Neanderthals from the Palestine area do not show the more stooped and massive features. The brain volume of Neanderthals is slightly larger than the average brain volume of people today, and Neanderthal peoples had a well-developed culture, art, and religion. Nowadays, evolutionists agree completely with creationists: Neanderthals were just plain people, no more different from people living today than one living nation is different from another. What were the “cave men”? Just people who lived in caves. (And at today’s housing prices, that may once again be a good idea!)

There’s a secular museum in Germany where the curator dressed the wax model of a Neanderthal Man in a business suit and tie. His reason? He said it was time to quit deceiving the public. Neanderthals were just plain people. Indeed, scientists now classify Neanderthals as Homo sapiens, the same scientific name given to you and me.

Tragically, Neanderthals have not been the only people once considered subhuman “missing links.” In an article reprinted in Natural History as part of an issue on the history of evolutionary thought, there’s a short but very sad article by Henry Fairfield Osborn.17 Osborn says that a hypothetical unbiased zoologist from Mars would classify people into several distinct genera and many species. Thus, said Osborn, Negroes would be classified as a separate species, not yet evolved to full human stature. “The standard of intelligence of the average adult Negro,” wrote Osborn as a so-called fact of evolution, “is similar to that of the eleven-year-old youth of the species Homo sapiens [which, for Osborn, meant Caucasians only].” Osborn was a leading evolutionist of the 1920’s, and it is easy to see how his kind of evolutionary thinking (rejected by modern evolutionists) helped to pave the way for Hitler’s Nazi racism in the ’30’s and ’40’s. (See also Gould, on the false science of “craniometry” and its terrible applications.)18

The Australian Aborigines were also once treated as subhuman evolutionary links. The natives of Tasmania were deliberately slaughtered by settlers who justified themselves by saying it was okay to kill wild dogs as farm pests, so why not other non-humans? As her dying wish, the last surviving Tasmanian, Truganini, asked that she be buried with her “people,” not embalmed as a museum specimen. She died, was embalmed, and preserved as an evolutionary link. (Warning: few Christians stood against this horror, perhaps because many churches had already accepted evolution into their thinking.)

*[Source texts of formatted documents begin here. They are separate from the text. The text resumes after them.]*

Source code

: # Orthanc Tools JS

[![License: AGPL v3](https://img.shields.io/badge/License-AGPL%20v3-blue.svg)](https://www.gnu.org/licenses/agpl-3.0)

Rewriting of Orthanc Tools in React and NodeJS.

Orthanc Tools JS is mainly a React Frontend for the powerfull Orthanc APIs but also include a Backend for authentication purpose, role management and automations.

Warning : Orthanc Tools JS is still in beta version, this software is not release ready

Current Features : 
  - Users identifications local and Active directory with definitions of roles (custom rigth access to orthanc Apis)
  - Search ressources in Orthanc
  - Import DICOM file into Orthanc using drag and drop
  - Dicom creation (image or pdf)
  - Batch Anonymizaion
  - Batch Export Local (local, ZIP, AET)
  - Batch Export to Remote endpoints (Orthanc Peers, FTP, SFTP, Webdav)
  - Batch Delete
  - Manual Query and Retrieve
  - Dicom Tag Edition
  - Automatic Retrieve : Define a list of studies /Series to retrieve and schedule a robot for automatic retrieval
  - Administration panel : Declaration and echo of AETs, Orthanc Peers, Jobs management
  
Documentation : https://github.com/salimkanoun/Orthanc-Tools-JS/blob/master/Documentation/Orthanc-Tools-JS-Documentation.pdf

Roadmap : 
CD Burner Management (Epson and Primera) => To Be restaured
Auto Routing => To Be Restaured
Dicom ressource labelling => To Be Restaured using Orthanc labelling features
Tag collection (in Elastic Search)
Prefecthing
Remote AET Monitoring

In 1912, speculation about man’s ancestry shifted to Piltdown Man, dignified by the scientific name Eoanthropus dawsoni. Almost everyone knows that Piltdown Man turned out to be a deliberate hoax. But Piltdown Man wasn’t shown to be a hoax until the 1950’s. For over 40 years, the subtle message of the textbooks was clear: you can believe in creation if you want to, but the facts are all on the side of evolution. The facts, in this case, turned out to be a bit of ape jaw and human skull stained to make them look older.

One mystery is who perpetrated the Piltdown hoax, but the real mystery is why did anyone believe it? It was not a particularly clever hoax. As Gould19 points out, when people looked at the teeth with the right hypothesis in mind, “the evidences of artificial abrasion [filing] immediately sprang to the eye. Indeed so obvious did they seem it may well be asked—how was it that they had escaped notice before?” The age-stain was better done, but the imported mammalian fossils and hand-crafted tools were again obvious frauds. People wanted to believe in evolution, so they were able to see what they wanted to believe (a “people problem” that can only be solved by honestly looking at alternate sides of an issue).

Sometimes people ask me how virtually all the evolutionists in the world could be so wrong about such an important issue as human origins. Answer: it wouldn’t be the first time. Science is a human endeavor, and human beings make mistakes. Evolution goes far beyond the limits of science, and is even more easily influenced by human bias. I know that both intellectually and personally since I once accepted the evolutionary bias and its view of the evidence.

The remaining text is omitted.